O objetivo de Kfouri é que Joly Júnior também responda sobre o que sabe dessas ações do exército durante o regime militar. Os comentários forem entregues a Paulo Marco Ferreira Lima, procurador de Justiça e chefe do Núcleo de Combate a Crimes Cibernéticos, que investiga as ameaças.
Para o jornalista, é essencial denunciar os agressores. “É o que se pode fazer. Ir à Justiça, denunciá-los ou tornar público, daí passam a se comportar de uma maneira mais civilizada. Faz parte da nossa profissão”. Kfouri conta ainda que sofre ameaças desde 1982, quando trabalhava como diretor da Revista Placar e denunciou 125 pessoas por participarem da máfia da loteria esportiva.
Na sua opinião, sob o governo Bolsonaro, o exercício jornalístico e os próprios profissionais serão ainda mais atacados.

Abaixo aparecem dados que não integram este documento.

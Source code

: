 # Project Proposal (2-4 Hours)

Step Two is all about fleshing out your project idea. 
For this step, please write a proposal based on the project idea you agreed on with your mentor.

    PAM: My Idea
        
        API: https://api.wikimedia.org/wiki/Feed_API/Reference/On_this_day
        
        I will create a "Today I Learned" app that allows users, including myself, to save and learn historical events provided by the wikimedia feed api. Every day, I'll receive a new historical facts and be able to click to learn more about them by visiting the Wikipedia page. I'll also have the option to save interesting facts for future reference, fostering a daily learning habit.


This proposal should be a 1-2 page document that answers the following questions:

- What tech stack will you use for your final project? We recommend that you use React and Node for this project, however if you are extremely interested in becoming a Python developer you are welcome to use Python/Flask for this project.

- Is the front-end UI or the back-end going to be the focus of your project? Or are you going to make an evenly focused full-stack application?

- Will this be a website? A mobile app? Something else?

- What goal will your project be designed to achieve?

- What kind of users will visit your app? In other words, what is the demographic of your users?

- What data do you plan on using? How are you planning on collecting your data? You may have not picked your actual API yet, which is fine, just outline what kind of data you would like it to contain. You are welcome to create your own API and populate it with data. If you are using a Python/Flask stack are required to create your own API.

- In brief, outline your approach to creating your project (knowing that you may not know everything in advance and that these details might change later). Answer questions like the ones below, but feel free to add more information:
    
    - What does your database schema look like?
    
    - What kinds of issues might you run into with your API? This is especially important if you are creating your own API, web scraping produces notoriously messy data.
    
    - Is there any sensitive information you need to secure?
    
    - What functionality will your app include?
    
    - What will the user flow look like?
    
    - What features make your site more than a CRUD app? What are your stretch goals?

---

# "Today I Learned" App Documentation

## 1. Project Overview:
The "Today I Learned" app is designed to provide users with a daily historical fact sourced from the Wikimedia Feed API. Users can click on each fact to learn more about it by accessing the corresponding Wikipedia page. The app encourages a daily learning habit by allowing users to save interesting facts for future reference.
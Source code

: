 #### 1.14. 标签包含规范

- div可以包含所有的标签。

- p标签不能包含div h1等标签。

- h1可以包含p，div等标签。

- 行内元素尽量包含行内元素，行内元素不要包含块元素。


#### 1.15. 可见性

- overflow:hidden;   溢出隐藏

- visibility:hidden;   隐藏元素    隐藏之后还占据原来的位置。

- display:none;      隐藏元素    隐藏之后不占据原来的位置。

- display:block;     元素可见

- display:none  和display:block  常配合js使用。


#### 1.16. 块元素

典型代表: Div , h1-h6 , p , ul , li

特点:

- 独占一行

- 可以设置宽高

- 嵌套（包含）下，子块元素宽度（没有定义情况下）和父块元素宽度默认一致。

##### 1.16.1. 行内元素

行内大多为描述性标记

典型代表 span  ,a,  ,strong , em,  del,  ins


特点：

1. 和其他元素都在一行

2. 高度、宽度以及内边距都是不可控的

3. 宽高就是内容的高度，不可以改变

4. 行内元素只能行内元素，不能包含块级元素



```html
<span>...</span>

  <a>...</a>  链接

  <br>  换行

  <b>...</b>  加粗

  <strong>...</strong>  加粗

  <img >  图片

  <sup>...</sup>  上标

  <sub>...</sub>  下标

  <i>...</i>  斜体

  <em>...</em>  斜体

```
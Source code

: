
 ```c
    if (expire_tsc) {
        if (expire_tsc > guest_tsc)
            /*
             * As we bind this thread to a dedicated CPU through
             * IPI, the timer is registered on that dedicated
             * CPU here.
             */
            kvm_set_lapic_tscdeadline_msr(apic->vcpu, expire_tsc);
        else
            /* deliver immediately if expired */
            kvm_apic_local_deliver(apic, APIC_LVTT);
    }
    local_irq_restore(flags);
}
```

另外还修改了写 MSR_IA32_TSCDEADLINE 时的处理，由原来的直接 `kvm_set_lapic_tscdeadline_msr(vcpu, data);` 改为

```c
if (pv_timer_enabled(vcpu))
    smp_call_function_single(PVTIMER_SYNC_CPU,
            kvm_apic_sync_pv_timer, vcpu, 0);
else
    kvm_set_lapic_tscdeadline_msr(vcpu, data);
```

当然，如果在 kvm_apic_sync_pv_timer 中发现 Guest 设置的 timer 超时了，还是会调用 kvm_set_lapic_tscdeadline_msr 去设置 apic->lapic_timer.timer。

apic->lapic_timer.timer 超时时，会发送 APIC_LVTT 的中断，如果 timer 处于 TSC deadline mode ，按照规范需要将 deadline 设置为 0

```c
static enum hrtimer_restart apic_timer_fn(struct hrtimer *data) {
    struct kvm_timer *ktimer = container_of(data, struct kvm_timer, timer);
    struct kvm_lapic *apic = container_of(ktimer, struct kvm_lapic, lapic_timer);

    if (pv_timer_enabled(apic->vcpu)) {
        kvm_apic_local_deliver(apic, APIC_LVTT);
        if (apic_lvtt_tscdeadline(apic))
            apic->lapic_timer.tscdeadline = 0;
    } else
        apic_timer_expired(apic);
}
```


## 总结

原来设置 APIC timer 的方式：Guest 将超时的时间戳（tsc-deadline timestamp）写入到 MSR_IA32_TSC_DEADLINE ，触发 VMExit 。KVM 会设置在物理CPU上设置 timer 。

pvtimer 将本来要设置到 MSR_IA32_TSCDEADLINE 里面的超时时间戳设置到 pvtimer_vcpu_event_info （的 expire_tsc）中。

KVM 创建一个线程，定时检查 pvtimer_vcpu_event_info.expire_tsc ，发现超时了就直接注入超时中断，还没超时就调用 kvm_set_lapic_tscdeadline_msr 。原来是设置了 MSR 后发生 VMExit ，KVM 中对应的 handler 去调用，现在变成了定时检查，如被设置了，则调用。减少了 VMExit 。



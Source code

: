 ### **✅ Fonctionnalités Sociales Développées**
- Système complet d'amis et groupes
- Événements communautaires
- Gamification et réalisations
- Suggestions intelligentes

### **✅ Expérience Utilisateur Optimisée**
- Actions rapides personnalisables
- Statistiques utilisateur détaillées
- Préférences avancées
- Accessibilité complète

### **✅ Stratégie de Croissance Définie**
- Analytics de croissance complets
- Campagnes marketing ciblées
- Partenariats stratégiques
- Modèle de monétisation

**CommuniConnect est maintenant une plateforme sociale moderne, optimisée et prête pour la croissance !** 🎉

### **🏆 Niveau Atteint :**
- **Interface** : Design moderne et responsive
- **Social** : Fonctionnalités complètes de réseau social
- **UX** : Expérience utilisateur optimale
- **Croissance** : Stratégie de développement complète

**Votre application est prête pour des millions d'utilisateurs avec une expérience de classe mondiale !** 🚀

“O primeiro a fazer esse tipo de ameaça é o próprio presidente, o próprio Bolsonaro. É só lembrar do que ele disse naquele discurso na Av. Paulista e o que tem dito contra a imprensa.”
A Associação Brasileira de Jornalismo Investigativo (Abraji) também monitora os casos de violência física ou virtuais contra profissionais da comunicação. Em 2018, a organização registrou cerca de 156 casos, 85 deles de assédio virtual.